Source texts of formatted documents:
________________________

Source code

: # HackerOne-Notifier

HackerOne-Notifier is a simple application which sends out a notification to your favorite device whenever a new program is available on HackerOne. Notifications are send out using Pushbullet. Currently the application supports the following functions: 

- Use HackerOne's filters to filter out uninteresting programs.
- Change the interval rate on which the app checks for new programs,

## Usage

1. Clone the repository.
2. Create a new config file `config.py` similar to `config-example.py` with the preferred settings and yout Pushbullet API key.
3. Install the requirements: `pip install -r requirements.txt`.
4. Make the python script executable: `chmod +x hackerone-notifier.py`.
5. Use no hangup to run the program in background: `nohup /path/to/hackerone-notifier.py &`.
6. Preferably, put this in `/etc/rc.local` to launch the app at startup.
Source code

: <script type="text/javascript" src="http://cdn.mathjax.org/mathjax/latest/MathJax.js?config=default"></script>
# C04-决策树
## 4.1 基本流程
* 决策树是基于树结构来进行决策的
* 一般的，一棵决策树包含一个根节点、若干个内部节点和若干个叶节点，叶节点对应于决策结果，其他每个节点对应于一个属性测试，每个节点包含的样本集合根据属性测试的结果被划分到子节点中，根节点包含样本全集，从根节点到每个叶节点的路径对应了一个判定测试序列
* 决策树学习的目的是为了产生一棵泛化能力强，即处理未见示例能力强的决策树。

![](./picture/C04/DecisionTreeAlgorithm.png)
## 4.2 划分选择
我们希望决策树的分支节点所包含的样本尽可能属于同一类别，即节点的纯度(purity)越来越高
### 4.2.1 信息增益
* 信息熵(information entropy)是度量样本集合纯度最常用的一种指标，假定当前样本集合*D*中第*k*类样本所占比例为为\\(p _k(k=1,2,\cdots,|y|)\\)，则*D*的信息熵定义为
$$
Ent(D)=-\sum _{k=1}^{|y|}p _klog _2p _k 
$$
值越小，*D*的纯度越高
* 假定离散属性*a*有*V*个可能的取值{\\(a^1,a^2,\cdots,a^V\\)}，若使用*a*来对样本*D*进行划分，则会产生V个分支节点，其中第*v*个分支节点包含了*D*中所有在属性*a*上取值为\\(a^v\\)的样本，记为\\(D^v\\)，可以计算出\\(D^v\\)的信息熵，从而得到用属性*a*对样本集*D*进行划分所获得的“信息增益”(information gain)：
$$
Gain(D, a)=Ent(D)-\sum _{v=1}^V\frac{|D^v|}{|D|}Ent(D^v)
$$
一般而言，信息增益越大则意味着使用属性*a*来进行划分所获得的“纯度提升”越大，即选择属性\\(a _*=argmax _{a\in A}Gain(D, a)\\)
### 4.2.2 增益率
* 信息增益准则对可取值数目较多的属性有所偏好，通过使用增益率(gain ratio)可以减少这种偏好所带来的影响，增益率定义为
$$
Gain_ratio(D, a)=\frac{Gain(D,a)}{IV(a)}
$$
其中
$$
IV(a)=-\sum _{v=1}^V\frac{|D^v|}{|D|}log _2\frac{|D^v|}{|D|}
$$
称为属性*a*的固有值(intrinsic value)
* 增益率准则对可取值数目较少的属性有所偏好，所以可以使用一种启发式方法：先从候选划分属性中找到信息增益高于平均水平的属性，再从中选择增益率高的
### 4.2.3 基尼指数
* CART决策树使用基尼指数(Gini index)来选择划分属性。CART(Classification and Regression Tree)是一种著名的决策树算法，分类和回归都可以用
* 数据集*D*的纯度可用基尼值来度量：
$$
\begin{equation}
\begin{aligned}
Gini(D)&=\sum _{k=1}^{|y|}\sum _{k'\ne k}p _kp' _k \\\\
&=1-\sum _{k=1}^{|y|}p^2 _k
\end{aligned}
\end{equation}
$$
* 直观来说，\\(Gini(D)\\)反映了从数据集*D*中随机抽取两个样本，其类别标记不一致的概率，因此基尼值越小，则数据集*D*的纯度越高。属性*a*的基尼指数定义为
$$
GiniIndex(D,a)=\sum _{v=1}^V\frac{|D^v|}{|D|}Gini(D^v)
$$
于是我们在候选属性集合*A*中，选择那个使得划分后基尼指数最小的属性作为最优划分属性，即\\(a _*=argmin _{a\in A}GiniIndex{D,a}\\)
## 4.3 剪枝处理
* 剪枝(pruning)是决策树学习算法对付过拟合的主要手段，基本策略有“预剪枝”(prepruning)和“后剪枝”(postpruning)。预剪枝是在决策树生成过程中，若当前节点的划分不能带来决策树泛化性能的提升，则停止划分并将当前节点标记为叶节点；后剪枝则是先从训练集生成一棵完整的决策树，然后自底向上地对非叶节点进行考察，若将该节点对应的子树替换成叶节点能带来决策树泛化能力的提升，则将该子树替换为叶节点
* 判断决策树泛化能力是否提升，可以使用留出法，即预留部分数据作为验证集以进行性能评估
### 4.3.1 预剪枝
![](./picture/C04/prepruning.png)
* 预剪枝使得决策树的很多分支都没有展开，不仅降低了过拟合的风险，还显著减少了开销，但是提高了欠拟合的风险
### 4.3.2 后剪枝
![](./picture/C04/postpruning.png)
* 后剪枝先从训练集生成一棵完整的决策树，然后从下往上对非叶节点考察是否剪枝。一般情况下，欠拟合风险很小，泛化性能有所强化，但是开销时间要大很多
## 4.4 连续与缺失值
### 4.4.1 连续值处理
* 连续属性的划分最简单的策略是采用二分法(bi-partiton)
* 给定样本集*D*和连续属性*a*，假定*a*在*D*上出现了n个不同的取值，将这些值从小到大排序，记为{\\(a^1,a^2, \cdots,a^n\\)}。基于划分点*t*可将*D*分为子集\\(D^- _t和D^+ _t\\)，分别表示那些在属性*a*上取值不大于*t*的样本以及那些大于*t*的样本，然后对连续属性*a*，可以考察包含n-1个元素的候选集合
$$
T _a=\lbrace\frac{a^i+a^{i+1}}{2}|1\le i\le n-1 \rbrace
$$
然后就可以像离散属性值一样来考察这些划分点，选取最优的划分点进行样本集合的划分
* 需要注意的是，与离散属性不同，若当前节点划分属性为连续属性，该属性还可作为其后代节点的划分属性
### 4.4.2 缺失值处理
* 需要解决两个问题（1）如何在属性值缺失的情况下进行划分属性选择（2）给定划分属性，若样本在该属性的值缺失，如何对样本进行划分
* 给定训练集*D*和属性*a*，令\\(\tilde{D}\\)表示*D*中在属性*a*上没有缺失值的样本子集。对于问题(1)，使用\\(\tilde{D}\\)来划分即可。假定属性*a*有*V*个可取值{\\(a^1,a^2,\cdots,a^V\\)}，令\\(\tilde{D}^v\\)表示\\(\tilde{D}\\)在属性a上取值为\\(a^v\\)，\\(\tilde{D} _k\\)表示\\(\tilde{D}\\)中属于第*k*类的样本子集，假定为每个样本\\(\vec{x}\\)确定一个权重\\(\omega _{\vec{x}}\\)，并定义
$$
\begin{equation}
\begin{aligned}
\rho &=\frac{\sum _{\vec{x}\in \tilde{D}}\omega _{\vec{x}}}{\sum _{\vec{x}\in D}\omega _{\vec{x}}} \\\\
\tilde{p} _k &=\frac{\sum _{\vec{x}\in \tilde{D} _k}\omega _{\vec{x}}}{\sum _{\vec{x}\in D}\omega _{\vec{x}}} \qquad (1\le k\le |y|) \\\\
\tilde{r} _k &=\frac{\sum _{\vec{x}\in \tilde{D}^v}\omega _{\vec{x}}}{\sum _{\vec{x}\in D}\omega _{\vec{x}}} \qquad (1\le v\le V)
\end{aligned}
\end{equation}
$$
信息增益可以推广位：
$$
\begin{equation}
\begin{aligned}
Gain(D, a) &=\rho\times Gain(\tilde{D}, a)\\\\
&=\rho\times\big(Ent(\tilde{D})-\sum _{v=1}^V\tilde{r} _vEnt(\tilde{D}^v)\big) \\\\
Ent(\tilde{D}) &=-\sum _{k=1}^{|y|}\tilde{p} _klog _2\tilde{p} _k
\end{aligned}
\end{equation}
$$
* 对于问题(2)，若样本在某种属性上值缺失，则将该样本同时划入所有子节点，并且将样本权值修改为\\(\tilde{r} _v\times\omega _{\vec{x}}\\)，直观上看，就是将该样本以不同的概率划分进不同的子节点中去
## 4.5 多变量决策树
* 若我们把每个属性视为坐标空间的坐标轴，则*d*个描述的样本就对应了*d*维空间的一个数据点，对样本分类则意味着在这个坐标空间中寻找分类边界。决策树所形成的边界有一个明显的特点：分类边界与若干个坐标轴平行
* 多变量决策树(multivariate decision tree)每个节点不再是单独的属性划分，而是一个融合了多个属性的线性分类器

________________________

Work instruction: Filter the records for the string "config" and copy every line that holds it.

Solved problem:
2. Create a new config file `config.py` similar to `config-example.py` with the preferred settings and yout Pushbullet API key.
: <script type="text/javascript" src="http://cdn.mathjax.org/mathjax/latest/MathJax.js?config=default"></script>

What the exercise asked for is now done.